While researchers cannot definitively say who was behind the accounts, Mona Elswah, a researcher at Oxford who worked on the study, said they “would seem to be coming from the Iranian government because they fed the Iranian government narrative.”
When Twitter released the Iran-linked account archives alongside archives of thousands of accounts affiliated with the Russia-based Internet Research Agency last year, the social media site described them as “two previously disclosed and potentially state-backed operations on our service.”
Elswah told The Washington Post she believes her research “is the first to prove that there is an Iranian interference in the Arab world that is taking place on Twitter.”
Out of the Iran-linked accounts, the most popular had nearly 42,000 followers and claimed to be based in Saudi Arabia, the Oxford study reported. The hashtag used most often in Arabic translated to “Saudi Arabia,” and researchers found that “anti-Saudi hashtags were salient,” including one hashtag calling the Saudi king corrupt. Iran and the Saudi-led coalition are on opposite sides of the war in Yemen — and in the accounts’ Arabic language tweets, the word “Yemen” was the second-most-popular hashtag.
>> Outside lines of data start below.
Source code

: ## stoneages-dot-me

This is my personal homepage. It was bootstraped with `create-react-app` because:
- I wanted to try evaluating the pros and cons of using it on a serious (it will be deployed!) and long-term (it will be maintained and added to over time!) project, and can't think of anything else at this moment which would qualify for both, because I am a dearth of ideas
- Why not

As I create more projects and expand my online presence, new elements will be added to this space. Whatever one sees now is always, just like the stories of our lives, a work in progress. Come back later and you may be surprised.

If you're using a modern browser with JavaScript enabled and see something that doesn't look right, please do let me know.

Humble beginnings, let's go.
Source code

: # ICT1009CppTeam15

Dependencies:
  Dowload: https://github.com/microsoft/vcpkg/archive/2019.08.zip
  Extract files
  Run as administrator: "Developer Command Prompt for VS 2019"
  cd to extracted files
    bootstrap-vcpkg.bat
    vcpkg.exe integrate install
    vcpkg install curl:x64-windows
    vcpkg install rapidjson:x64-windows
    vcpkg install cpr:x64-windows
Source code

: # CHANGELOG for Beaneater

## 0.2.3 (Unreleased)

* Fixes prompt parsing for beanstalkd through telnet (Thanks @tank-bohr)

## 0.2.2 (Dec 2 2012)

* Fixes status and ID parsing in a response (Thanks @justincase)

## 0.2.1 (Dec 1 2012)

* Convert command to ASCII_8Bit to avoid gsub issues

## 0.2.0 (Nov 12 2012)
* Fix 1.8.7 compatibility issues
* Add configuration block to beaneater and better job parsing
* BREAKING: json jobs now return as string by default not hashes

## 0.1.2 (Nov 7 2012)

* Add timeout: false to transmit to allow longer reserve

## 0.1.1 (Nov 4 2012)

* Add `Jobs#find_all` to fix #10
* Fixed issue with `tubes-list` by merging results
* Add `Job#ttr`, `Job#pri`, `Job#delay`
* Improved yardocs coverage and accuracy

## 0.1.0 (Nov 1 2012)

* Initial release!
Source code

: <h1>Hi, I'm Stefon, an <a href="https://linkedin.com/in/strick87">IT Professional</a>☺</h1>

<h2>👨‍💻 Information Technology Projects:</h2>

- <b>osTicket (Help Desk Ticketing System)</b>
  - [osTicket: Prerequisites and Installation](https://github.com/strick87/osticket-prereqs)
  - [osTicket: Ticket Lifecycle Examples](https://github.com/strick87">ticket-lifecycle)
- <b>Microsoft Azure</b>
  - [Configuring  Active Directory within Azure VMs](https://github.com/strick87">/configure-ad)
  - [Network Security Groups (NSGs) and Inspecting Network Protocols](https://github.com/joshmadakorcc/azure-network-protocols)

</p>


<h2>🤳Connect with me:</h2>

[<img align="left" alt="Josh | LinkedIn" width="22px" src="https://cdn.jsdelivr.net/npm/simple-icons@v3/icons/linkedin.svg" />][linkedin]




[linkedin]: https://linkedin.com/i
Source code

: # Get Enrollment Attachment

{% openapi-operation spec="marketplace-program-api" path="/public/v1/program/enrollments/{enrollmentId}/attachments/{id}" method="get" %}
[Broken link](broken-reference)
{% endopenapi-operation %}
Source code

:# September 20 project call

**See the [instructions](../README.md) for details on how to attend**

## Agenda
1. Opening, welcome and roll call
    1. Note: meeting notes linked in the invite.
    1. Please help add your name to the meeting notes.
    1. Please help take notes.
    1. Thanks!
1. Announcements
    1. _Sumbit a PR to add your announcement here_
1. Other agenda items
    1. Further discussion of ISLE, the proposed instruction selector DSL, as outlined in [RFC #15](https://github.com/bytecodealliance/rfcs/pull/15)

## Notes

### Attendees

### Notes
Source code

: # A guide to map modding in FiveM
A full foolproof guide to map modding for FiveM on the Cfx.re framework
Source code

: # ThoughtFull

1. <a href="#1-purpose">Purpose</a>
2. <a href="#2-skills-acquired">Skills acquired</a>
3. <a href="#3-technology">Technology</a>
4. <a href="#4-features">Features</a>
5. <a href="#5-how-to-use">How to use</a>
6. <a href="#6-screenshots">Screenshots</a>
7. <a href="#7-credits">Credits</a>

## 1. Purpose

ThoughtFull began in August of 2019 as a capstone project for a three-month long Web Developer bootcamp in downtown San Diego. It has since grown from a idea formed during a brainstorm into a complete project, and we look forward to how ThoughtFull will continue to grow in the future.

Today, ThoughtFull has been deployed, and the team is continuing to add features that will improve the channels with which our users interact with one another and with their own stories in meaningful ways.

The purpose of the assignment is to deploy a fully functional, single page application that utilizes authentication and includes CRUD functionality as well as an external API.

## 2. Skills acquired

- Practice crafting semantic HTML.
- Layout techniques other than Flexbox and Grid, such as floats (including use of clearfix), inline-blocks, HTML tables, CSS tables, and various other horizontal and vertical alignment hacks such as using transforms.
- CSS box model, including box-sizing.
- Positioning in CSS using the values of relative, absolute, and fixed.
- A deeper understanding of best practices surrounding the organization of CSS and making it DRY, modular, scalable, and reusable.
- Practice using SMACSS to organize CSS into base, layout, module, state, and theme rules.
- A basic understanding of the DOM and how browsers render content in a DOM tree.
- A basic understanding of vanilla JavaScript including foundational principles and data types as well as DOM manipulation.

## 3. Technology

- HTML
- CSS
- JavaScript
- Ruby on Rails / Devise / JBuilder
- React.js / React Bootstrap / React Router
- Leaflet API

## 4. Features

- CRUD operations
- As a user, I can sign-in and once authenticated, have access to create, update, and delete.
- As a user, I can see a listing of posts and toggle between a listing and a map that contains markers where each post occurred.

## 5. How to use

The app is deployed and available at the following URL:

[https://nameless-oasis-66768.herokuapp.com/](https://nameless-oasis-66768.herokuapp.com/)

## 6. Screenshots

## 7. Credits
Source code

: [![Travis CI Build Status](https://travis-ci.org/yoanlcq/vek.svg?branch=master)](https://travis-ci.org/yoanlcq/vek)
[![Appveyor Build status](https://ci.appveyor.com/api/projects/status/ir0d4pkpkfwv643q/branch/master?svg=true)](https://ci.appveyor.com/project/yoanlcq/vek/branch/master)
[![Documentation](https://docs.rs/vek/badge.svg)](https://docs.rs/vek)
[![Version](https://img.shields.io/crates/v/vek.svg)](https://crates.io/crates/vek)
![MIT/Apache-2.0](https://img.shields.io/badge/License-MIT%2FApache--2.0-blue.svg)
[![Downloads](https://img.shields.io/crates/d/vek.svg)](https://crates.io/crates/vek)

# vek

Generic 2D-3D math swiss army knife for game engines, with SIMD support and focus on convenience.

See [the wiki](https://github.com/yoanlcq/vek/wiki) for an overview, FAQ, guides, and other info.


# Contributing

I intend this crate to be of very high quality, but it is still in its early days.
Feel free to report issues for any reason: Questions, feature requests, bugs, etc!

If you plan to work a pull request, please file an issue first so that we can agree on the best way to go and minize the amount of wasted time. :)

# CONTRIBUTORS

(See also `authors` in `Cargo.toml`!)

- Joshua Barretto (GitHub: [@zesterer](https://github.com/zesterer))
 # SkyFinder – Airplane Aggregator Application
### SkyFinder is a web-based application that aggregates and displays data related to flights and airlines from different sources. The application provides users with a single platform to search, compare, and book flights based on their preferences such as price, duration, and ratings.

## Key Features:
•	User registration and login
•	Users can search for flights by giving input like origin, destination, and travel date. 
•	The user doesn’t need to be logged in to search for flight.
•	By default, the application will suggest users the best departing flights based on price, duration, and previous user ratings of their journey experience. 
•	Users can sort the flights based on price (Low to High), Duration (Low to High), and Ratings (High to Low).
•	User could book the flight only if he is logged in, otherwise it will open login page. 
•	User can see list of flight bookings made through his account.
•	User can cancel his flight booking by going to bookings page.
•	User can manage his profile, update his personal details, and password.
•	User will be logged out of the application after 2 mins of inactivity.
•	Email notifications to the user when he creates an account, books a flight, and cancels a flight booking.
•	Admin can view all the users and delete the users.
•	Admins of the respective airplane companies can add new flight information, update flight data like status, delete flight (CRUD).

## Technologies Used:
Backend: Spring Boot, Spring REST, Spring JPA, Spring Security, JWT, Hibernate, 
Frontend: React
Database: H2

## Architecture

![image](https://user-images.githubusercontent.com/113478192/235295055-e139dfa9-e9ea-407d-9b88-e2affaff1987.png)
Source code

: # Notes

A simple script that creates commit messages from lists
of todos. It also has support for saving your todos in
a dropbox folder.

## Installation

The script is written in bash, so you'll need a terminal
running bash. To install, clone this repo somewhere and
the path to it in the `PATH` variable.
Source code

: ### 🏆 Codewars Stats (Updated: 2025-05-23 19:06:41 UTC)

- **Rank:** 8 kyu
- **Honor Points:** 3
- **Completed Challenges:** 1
Since the 2016 U.S. presidential election, intense scrutiny has emerged over Russian disinformation campaigns on social media. Elswah said she found that when comparing potential Iranian interference to Russian interference, Russian accounts are more advanced and “more creative."
Russian users have impersonated Americans or Brits to engage in casual conversations. The Iran-linked accounts tweeting in Arabic, on the other hand, are “very outdated,” she said. Similarly, last year’s Atlantic Council study found that Iranian accounts were “ill-adapted to the platforms they sought to use.”
Instead of attempting to engage in person-to-person conversations, many of the Arabic-language accounts included in Oxford’s study “use a very formal way of speaking,” Elswah said. Their tweets were typically written in Modern Standard Arabic, the standardized version of Arabic that is not normally used colloquially or on social media, but that media outlets use to enable speakers of various Arabic dialects to understand the same text. The study said that out of the 10 most active accounts tweeting in Arabic, nine “imitated Arabic news services, describing themselves as news services from various Arab countries.”
The “Arabic tweets were not aiming to socially engage with other Arab users but rather to promote certain news websites,” the study concluded, noting that the majority of the links led to Arabic-language websites promoting pro-Iran narratives.
At the same time as Americans struggle to identify fake news, there is concern about a lack of media literacy in the Middle East and North Africa, Elswah said. “People are not equipped to . . . criticize the news,” she said. “It makes it much easier to plant this information based on fear.”
The study may have determined that the accounts’ interaction and engagement with users could “be considered to be quite limited,” with an average of only two likes per Arabic tweet. But even so, the messaging “exists, and it’s there, and it’s well-played,” Elswah said. “Maybe in the future it will evolve."